## [TASK TO CARRY OUT]
Show every line from the entries that follow which holds the word "distribution".

(Items listed in a dataset)

*** Begin section ***

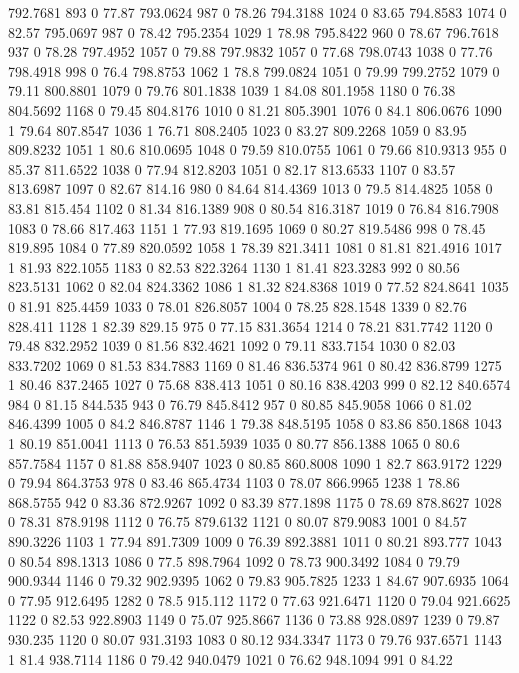 792.7681	893	0	77.87
793.0624	987	0	78.26
794.3188	1024	0	83.65
794.8583	1074	0	82.57
795.0697	987	0	78.42
795.2354	1029	1	78.98
795.8422	960	0	78.67
796.7618	937	0	78.28
797.4952	1057	0	79.88
797.9832	1057	0	77.68
798.0743	1038	0	77.76
798.4918	998	0	76.4
798.8753	1062	1	78.8
799.0824	1051	0	79.99
799.2752	1079	0	79.11
800.8801	1079	0	79.76
801.1838	1039	1	84.08
801.1958	1180	0	76.38
804.5692	1168	0	79.45
804.8176	1010	0	81.21
805.3901	1076	0	84.1
806.0676	1090	1	79.64
807.8547	1036	1	76.71
808.2405	1023	0	83.27
809.2268	1059	0	83.95
809.8232	1051	1	80.6
810.0695	1048	0	79.59
810.0755	1061	0	79.66
810.9313	955	0	85.37
811.6522	1038	0	77.94
812.8203	1051	0	82.17
813.6533	1107	0	83.57
813.6987	1097	0	82.67
814.16	980	0	84.64
814.4369	1013	0	79.5
814.4825	1058	0	83.81
815.454	1102	0	81.34
816.1389	908	0	80.54
816.3187	1019	0	76.84
816.7908	1083	0	78.66
817.463	1151	1	77.93
819.1695	1069	0	80.27
819.5486	998	0	78.45
819.895	1084	0	77.89
820.0592	1058	1	78.39
821.3411	1081	0	81.81
821.4916	1017	1	81.93
822.1055	1183	0	82.53
822.3264	1130	1	81.41
823.3283	992	0	80.56
823.5131	1062	0	82.04
824.3362	1086	1	81.32
824.8368	1019	0	77.52
824.8641	1035	0	81.91
825.4459	1033	0	78.01
826.8057	1004	0	78.25
828.1548	1339	0	82.76
828.411	1128	1	82.39
829.15	975	0	77.15
831.3654	1214	0	78.21
831.7742	1120	0	79.48
832.2952	1039	0	81.56
832.4621	1092	0	79.11
833.7154	1030	0	82.03
833.7202	1069	0	81.53
834.7883	1169	0	81.46
836.5374	961	0	80.42
836.8799	1275	1	80.46
837.2465	1027	0	75.68
838.413	1051	0	80.16
838.4203	999	0	82.12
840.6574	984	0	81.15
844.535	943	0	76.79
845.8412	957	0	80.85
845.9058	1066	0	81.02
846.4399	1005	0	84.2
846.8787	1146	1	79.38
848.5195	1058	0	83.86
850.1868	1043	1	80.19
851.0041	1113	0	76.53
851.5939	1035	0	80.77
856.1388	1065	0	80.6
857.7584	1157	0	81.88
858.9407	1023	0	80.85
860.8008	1090	1	82.7
863.9172	1229	0	79.94
864.3753	978	0	83.46
865.4734	1103	0	78.07
866.9965	1238	1	78.86
868.5755	942	0	83.36
872.9267	1092	0	83.39
877.1898	1175	0	78.69
878.8627	1028	0	78.31
878.9198	1112	0	76.75
879.6132	1121	0	80.07
879.9083	1001	0	84.57
890.3226	1103	1	77.94
891.7309	1009	0	76.39
892.3881	1011	0	80.21
893.777	1043	0	80.54
898.1313	1086	0	77.5
898.7964	1092	0	78.73
900.3492	1084	0	79.79
900.9344	1146	0	79.32
902.9395	1062	0	79.83
905.7825	1233	1	84.67
907.6935	1064	0	77.95
912.6495	1282	0	78.5
915.112	1172	0	77.63
921.6471	1120	0	79.04
921.6625	1122	0	82.53
922.8903	1149	0	75.07
925.8667	1136	0	73.88
928.0897	1239	0	79.87
930.235	1120	0	80.07
931.3193	1083	0	80.12
934.3347	1173	0	79.76
937.6571	1143	1	81.4
938.7114	1186	0	79.42
940.0479	1021	0	76.62
948.1094	991	0	84.22
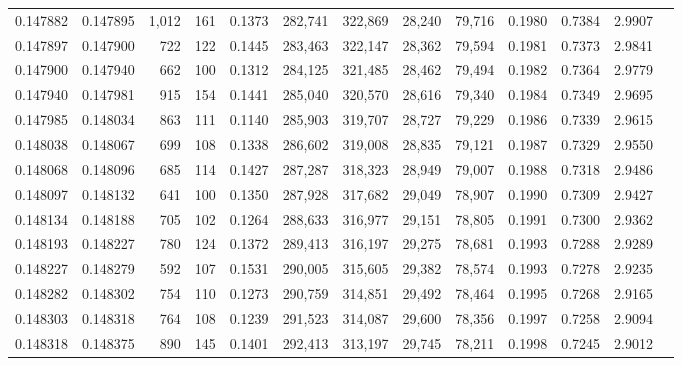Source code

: \begin{tabular}{rrrrrrrrrrrrr}
0.147882 & 0.147895 & 1,012 & 161 &                                     0.1373 & 282,741 & 322,869 &  28,240 &  79,716 & 0.1980 & 0.7384 & 2.9907 \\
0.147897 & 0.147900 &   722 & 122 &                                     0.1445 & 283,463 & 322,147 &  28,362 &  79,594 & 0.1981 & 0.7373 & 2.9841 \\
0.147900 & 0.147940 &   662 & 100 &                                     0.1312 & 284,125 & 321,485 &  28,462 &  79,494 & 0.1982 & 0.7364 & 2.9779 \\
0.147940 & 0.147981 &   915 & 154 &                                     0.1441 & 285,040 & 320,570 &  28,616 &  79,340 & 0.1984 & 0.7349 & 2.9695 \\
0.147985 & 0.148034 &   863 & 111 &                                     0.1140 & 285,903 & 319,707 &  28,727 &  79,229 & 0.1986 & 0.7339 & 2.9615 \\
0.148038 & 0.148067 &   699 & 108 &                                     0.1338 & 286,602 & 319,008 &  28,835 &  79,121 & 0.1987 & 0.7329 & 2.9550 \\
0.148068 & 0.148096 &   685 & 114 &                                     0.1427 & 287,287 & 318,323 &  28,949 &  79,007 & 0.1988 & 0.7318 & 2.9486 \\
0.148097 & 0.148132 &   641 & 100 &                                     0.1350 & 287,928 & 317,682 &  29,049 &  78,907 & 0.1990 & 0.7309 & 2.9427 \\
0.148134 & 0.148188 &   705 & 102 &                                     0.1264 & 288,633 & 316,977 &  29,151 &  78,805 & 0.1991 & 0.7300 & 2.9362 \\
0.148193 & 0.148227 &   780 & 124 &                                     0.1372 & 289,413 & 316,197 &  29,275 &  78,681 & 0.1993 & 0.7288 & 2.9289 \\
0.148227 & 0.148279 &   592 & 107 &                                     0.1531 & 290,005 & 315,605 &  29,382 &  78,574 & 0.1993 & 0.7278 & 2.9235 \\
0.148282 & 0.148302 &   754 & 110 &                                     0.1273 & 290,759 & 314,851 &  29,492 &  78,464 & 0.1995 & 0.7268 & 2.9165 \\
0.148303 & 0.148318 &   764 & 108 &                                     0.1239 & 291,523 & 314,087 &  29,600 &  78,356 & 0.1997 & 0.7258 & 2.9094 \\
0.148318 & 0.148375 &   890 & 145 &                                     0.1401 & 292,413 & 313,197 &  29,745 &  78,211 & 0.1998 & 0.7245 & 2.9012 \\

\end{tabular}
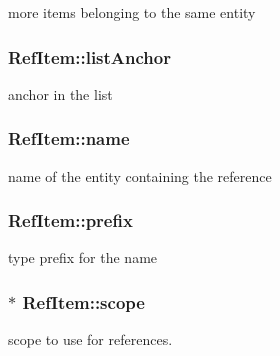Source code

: more items belonging to the same entity 

\hypertarget{struct_ref_item_a06a0f029d92e3573e65f94a2a106b95f}{}
\subsubsection[{list\+Anchor}]{ Ref\+Item\+::list\+Anchor}\label{struct_ref_item_a06a0f029d92e3573e65f94a2a106b95f}


anchor in the list 

\hypertarget{struct_ref_item_a1235c4acaa9aa9bfece34c6d7f654ef0}{}
\subsubsection[{name}]{ Ref\+Item\+::name}\label{struct_ref_item_a1235c4acaa9aa9bfece34c6d7f654ef0}


name of the entity containing the reference 

\hypertarget{struct_ref_item_a5bc1b5fe84242499696ff7414217fd58}{}
\subsubsection[{prefix}]{ Ref\+Item\+::prefix}\label{struct_ref_item_a5bc1b5fe84242499696ff7414217fd58}


type prefix for the name 

\hypertarget{struct_ref_item_a627583db0bcc1f4fb12b8825a5a93670}{}
\subsubsection[{scope}]{$\ast$ Ref\+Item\+::scope}\label{struct_ref_item_a627583db0bcc1f4fb12b8825a5a93670}


scope to use for references. 

\hypertarget{struct_ref_item_a03313f190ccfba8be0bcfbb5dedf6c73}{}
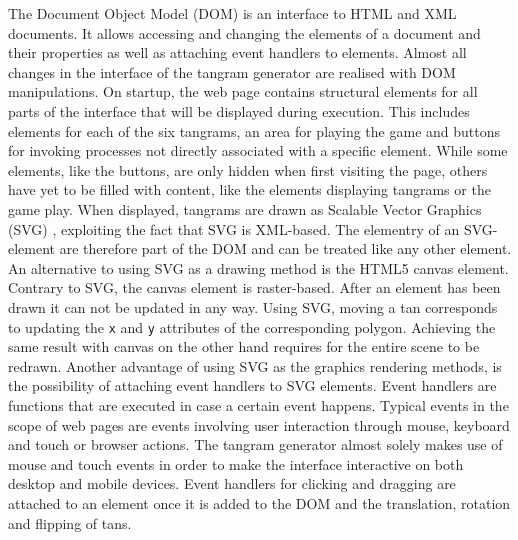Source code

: The Document Object Model (DOM) is an interface to HTML and XML documents. It allows accessing and changing the elements of a document and their properties as well as attaching event handlers to elements. Almost all changes in the interface of the tangram generator are realised with DOM manipulations. On startup, the web page contains structural elements for all parts of the interface that will be displayed during execution. This includes elements for each of the six tangrams, an area for playing the game and buttons for invoking processes not directly associated with a specific element. While some elements, like the buttons, are only hidden when first visiting the page, others have yet to be filled with content, like the elements displaying tangrams or the game play. When displayed, tangrams are drawn as Scalable Vector Graphics (SVG) \cite{w3c11}, exploiting the fact that SVG is XML-based.  The elementry of an SVG-element are therefore part of the DOM and can be treated like any other element. An alternative to using SVG as a drawing method is the HTML5 canvas element. Contrary to SVG, the canvas element is raster-based. After an element has been drawn it can not be updated in any way. Using SVG, moving a tan corresponds to updating the \verb|x| and \verb|y| attributes of the corresponding polygon. Achieving the same result with canvas on the other hand requires for the entire scene to be redrawn.
Another advantage of using SVG as the graphics rendering methods, is the possibility of attaching event handlers to SVG elements. Event handlers are functions that are executed in case a certain event happens. Typical events in the scope of web pages are events involving user interaction through mouse, keyboard and touch or browser actions. The tangram generator almost solely makes use of mouse and touch events in order to make the interface interactive on both desktop and mobile devices. Event handlers for clicking and dragging are attached to an element once it is added to the DOM and the translation, rotation and flipping of tans. 

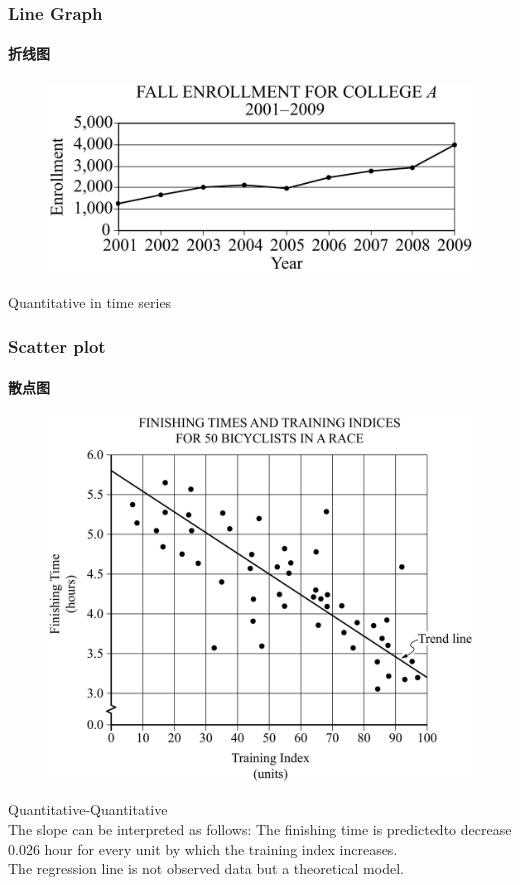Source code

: \documentclass[
	11pt, %
]{beamer}
\begin{document}

\begin{frame}
	\frametitle{Line Graph}
	\framesubtitle{折线图} %

	\begin{figure}
		\includegraphics[width=0.5\linewidth]{Line_Graph.jpg}
	\end{figure}
	\alert{Quantitative in time series}
\end{frame}



\begin{frame}
	\frametitle{Scatter plot}
	\framesubtitle{散点图} %

	\begin{figure}
		\includegraphics[width=0.5\linewidth]{Scatter_Plot.jpg}
	\end{figure}
	\alert{Quantitative-Quantitative}\\
	The slope can be interpreted as follows: The finishing time is \alert{predicted}to
decrease 0.026 hour for every unit by which the training index increases.\\
\alert{The regression line is not observed data but a theoretical model.}
\end{frame}

\end{document}

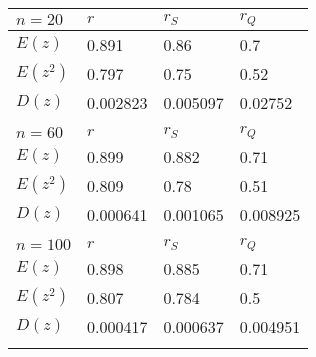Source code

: \begin{tabular}{|l|l|l|l|}\hline $n=20$&$r$&$r_S$&$r_Q$  \\\hline$E(z)$&0.891&0.86&0.7\\\hline$E(z^2)$&0.797&0.75&0.52\\\hline$D(z)$&0.002823&0.005097&0.02752\\\hline &  &  &  \\\hline $n=60$&$r$&$r_S$&$r_Q$  \\\hline$E(z)$&0.899&0.882&0.71\\\hline$E(z^2)$&0.809&0.78&0.51\\\hline$D(z)$&0.000641&0.001065&0.008925\\\hline &  &  &  \\\hline $n=100$&$r$&$r_S$&$r_Q$  \\\hline$E(z)$&0.898&0.885&0.71\\\hline$E(z^2)$&0.807&0.784&0.5\\\hline$D(z)$&0.000417&0.000637&0.004951\\\hline &  &  &  \\\hline \end{tabular}
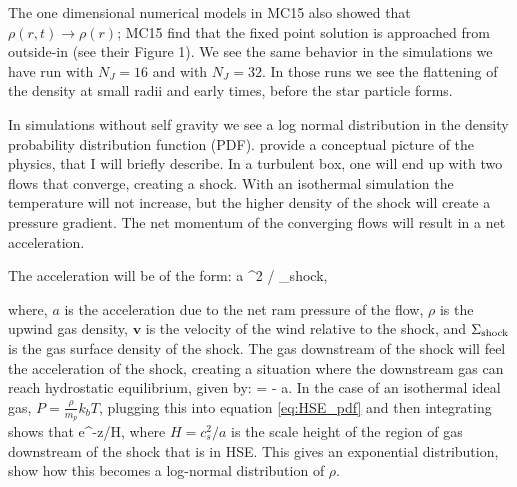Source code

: \documentclass[../dissertation.tex]{subfiles}
\begin{document}
The one dimensional numerical models in MC15 also showed that
$\rho(r,t)\to \rho(r)$; MC15 find that the fixed point solution is
approached from outside-in (see their Figure 1). We see the
same behavior in the simulations we have run with $N_J = 16$ and
with $N_J=32$. In those runs we see the flattening of the density at
small radii and early times, before the star particle forms. 

In simulations without self gravity we see a log normal distribution in the density probability distribution function (PDF). 
\citet{2018ApJ...854...88R} provide a conceptual picture of the physics, that I will briefly describe.
In a turbulent box, one will end up with two flows that converge, creating a shock. 
With an isothermal simulation the temperature will not increase, but the higher density of the shock will create a pressure gradient. 
The net momentum of the converging flows will result in a net acceleration. %

The acceleration will be of the form:
\be
a \approx {}^2 / \Sigma_{\rm shock},
\ee

where, $a$ is the acceleration due to the net ram pressure of the flow, $\rho$ is the upwind gas density, $\mathbf v$ is the velocity of the wind relative to the shock, and $\Sigma_{\rm shock}$ is the gas surface density of the shock. 
The gas downstream of the shock will feel the acceleration of the shock, creating a situation where the downstream gas can reach hydrostatic equilibrium, given by: 
\be
\label{eq:HSE_pdf}
 = - \rho a.
\ee
In the case of an isothermal ideal gas, $P = \frac{\rho}{m_p} k_b T$, plugging this into equation \ref{eq:HSE_pdf} and then integrating shows that
%
\be
\rho \propto e^{-z/H},
\ee
%
where $H = c_s^2 / a$ is the scale height of the region of gas downstream of the shock that is in HSE.
This gives an exponential distribution, \citet{2018ApJ...854...88R} show how this becomes a log-normal distribution of $\rho$.
\end{document}
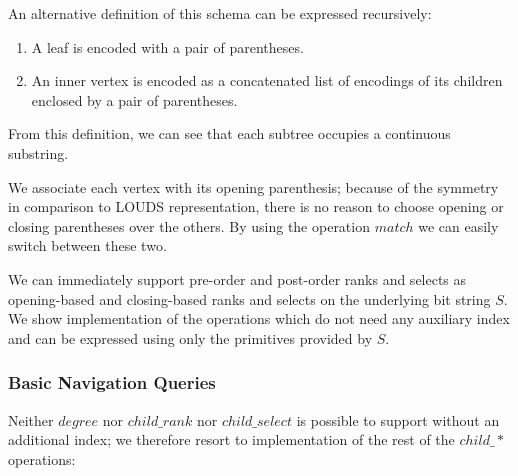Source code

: An alternative definition of this schema can be expressed recursively:
\begin{enumerate}
	\item A leaf is encoded with a pair of parentheses.
	\item An inner vertex is encoded as a concatenated list of encodings of its children enclosed by a pair of parentheses.
\end{enumerate}
From this definition, we can see that each subtree occupies a continuous substring.

\bigskip

We associate each vertex with its opening parenthesis; because of the symmetry in comparison to LOUDS representation, there is no reason to choose opening or closing parentheses over the others.
By using the operation $match$ we can easily switch between these two.

We can immediately support pre-order and post-order ranks and selects as opening-based and closing-based ranks and selects on the underlying bit string $S$.
We show implementation of the operations which do not need any auxiliary index and can be expressed using only the primitives provided by $S$.


\begin{algorithmic}
	\State {}
\EndFunction
\end{algorithmic}

\begin{algorithmic}
	\State {} 
\EndFunction
\end{algorithmic}

\subsubsection{Basic Navigation Queries}

\begin{algorithmic}
		\State {}
	\Else
		\State {}
	\EndIf
\EndFunction
\end{algorithmic}

Neither $degree$ nor $child\_rank$ nor $child\_select$ is possible to support without an additional index; we therefore resort to implementation of the rest of the $child\_*$ operations:

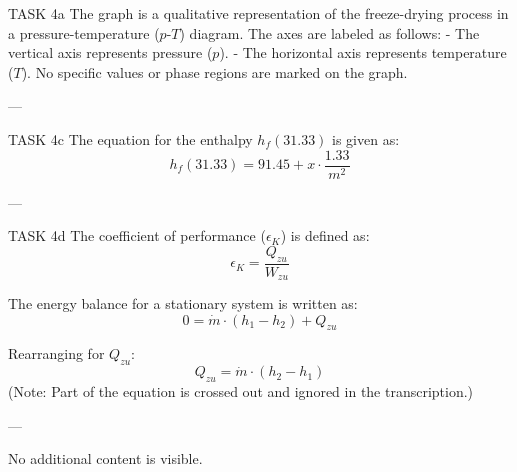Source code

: TASK 4a  
The graph is a qualitative representation of the freeze-drying process in a pressure-temperature (\( p \)-\( T \)) diagram. The axes are labeled as follows:  
- The vertical axis represents pressure (\( p \)).  
- The horizontal axis represents temperature (\( T \)).  
No specific values or phase regions are marked on the graph.

---

TASK 4c  
The equation for the enthalpy \( h_f(31.33) \) is given as:  
\[
h_f(31.33) = 91.45 + x \cdot \frac{1.33}{m^2}
\]

---

TASK 4d  
The coefficient of performance (\( \epsilon_K \)) is defined as:  
\[
\epsilon_K = \frac{Q_{zu}}{W_{zu}}
\]

The energy balance for a stationary system is written as:  
\[
0 = \dot{m} \cdot (h_1 - h_2) + Q_{zu}
\]

Rearranging for \( Q_{zu} \):  
\[
Q_{zu} = \dot{m} \cdot (h_2 - h_1)
\]  
(Note: Part of the equation is crossed out and ignored in the transcription.)

---

No additional content is visible.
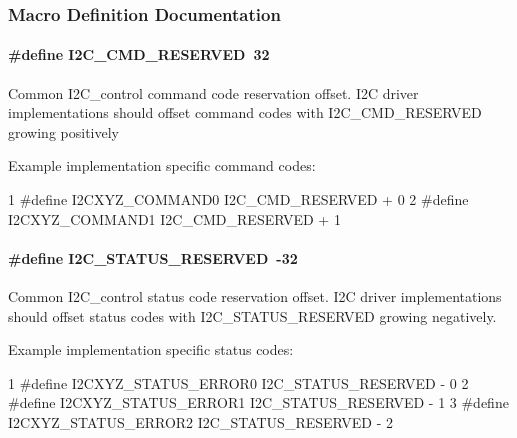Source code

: \subsubsection{Macro Definition Documentation}
\paragraph[{I2\+C\+\_\+\+C\+M\+D\+\_\+\+R\+E\+S\+E\+R\+V\+E\+D}]{\setlength{\rightskip}{0pt plus 5cm}\#define I2\+C\+\_\+\+C\+M\+D\+\_\+\+R\+E\+S\+E\+R\+V\+E\+D~32}\label{_i2_c_8h_a760ec0a6fdb876ccc67b6f06301d53ec}
Common I2\+C\+\_\+control command code reservation offset. I2\+C driver implementations should offset command codes with I2\+C\+\_\+\+C\+M\+D\+\_\+\+R\+E\+S\+E\+R\+V\+E\+D growing positively

Example implementation specific command codes\+: 
\begin{DoxyCode}
1 #define I2CXYZ\_COMMAND0          I2C\_CMD\_RESERVED + 0
2 #define I2CXYZ\_COMMAND1          I2C\_CMD\_RESERVED + 1
\end{DoxyCode}
\paragraph[{I2\+C\+\_\+\+S\+T\+A\+T\+U\+S\+\_\+\+R\+E\+S\+E\+R\+V\+E\+D}]{\setlength{\rightskip}{0pt plus 5cm}\#define I2\+C\+\_\+\+S\+T\+A\+T\+U\+S\+\_\+\+R\+E\+S\+E\+R\+V\+E\+D~-\/32}\label{_i2_c_8h_acfd04572fe349d087c2547501cbc7e0a}
Common I2\+C\+\_\+control status code reservation offset. I2\+C driver implementations should offset status codes with I2\+C\+\_\+\+S\+T\+A\+T\+U\+S\+\_\+\+R\+E\+S\+E\+R\+V\+E\+D growing negatively.

Example implementation specific status codes\+: 
\begin{DoxyCode}
1 #define I2CXYZ\_STATUS\_ERROR0     I2C\_STATUS\_RESERVED - 0
2 #define I2CXYZ\_STATUS\_ERROR1     I2C\_STATUS\_RESERVED - 1
3 #define I2CXYZ\_STATUS\_ERROR2     I2C\_STATUS\_RESERVED - 2
\end{DoxyCode}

*** End section ***

## [RESPONSE TO THIS EXERCISE]
In simulations without self gravity we see a log normal distribution in the density probability distribution function (PDF). 
This gives an exponential distribution, \citet{2018ApJ...854...88R} show how this becomes a log-normal distribution of $\rho$.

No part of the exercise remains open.